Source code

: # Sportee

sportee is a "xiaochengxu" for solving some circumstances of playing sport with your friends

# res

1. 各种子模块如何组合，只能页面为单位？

|---|

Beginning from the line that contains "sportee is a", give each line again exactly, through the final line of the records.

→ **Reply**:
sportee is a "xiaochengxu" for solving some circumstances of playing sport with your friends

# res

1. 各种子模块如何组合，只能页面为单位？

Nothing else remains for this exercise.